(Entries taken from a collection)

-------

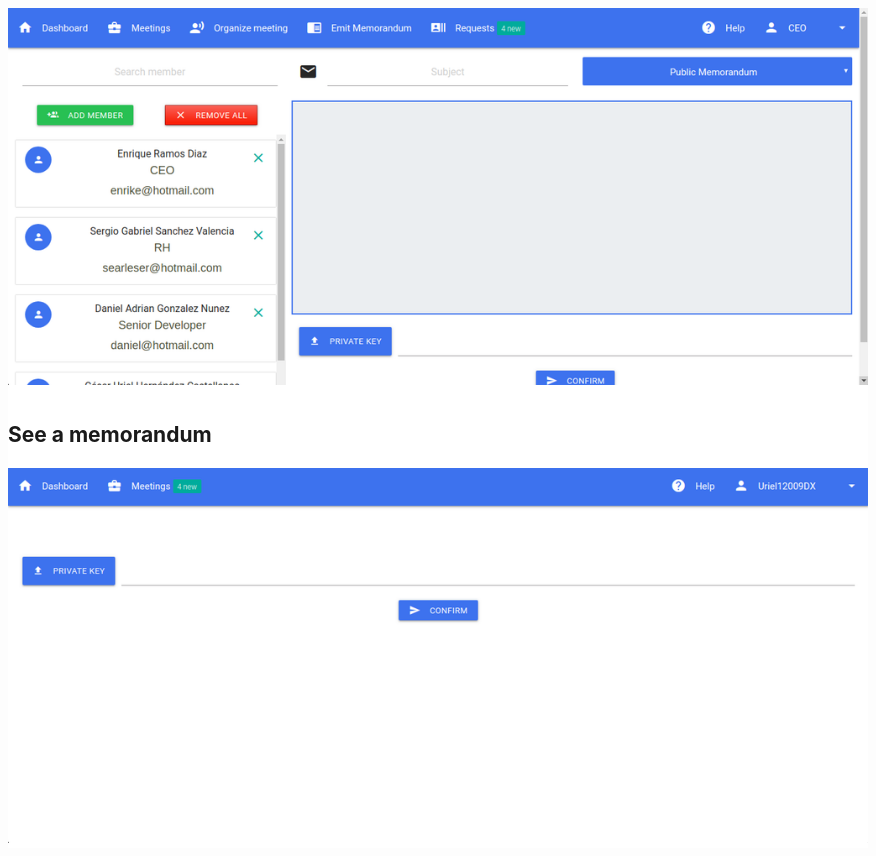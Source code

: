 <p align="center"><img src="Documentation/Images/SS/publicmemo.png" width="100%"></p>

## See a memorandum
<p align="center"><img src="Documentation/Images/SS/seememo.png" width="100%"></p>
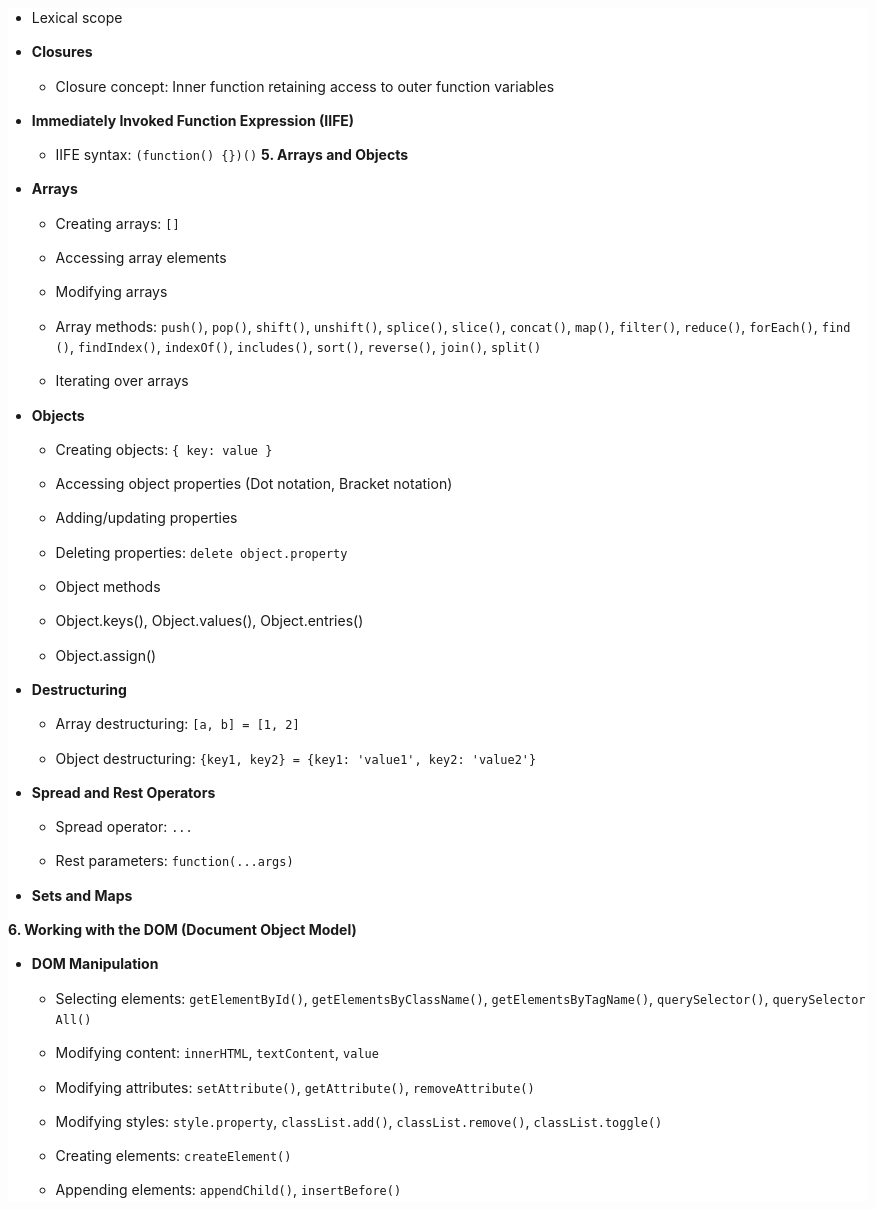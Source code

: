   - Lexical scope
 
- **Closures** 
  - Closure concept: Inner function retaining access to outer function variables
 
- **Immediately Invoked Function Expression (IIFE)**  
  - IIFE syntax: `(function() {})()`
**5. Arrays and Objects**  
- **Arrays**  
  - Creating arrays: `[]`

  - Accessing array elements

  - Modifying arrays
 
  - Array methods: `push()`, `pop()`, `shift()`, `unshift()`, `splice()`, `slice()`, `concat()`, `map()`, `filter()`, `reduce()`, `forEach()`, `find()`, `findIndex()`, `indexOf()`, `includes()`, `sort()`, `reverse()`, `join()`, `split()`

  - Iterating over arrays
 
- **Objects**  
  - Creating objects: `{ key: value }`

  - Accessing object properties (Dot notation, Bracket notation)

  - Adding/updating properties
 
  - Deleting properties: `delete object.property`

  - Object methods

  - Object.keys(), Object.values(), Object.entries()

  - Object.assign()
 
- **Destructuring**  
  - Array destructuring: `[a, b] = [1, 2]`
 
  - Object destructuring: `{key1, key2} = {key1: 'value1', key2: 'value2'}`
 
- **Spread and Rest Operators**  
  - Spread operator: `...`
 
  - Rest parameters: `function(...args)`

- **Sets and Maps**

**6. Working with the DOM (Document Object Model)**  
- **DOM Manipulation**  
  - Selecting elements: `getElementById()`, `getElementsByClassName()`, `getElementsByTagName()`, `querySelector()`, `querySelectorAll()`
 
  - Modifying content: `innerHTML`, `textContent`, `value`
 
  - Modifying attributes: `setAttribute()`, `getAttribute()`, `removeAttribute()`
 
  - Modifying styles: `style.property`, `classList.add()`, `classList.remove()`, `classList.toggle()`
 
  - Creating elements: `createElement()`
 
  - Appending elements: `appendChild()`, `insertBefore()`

-------

- What needs to be done: Go through the data above and copy each line that holds the word "align".

- Answer to this problem:
: <p align="center"><img src="Documentation/Images/SS/publicmemo.png" width="100%"></p>
<p align="center"><img src="Documentation/Images/SS/seememo.png" width="100%"></p>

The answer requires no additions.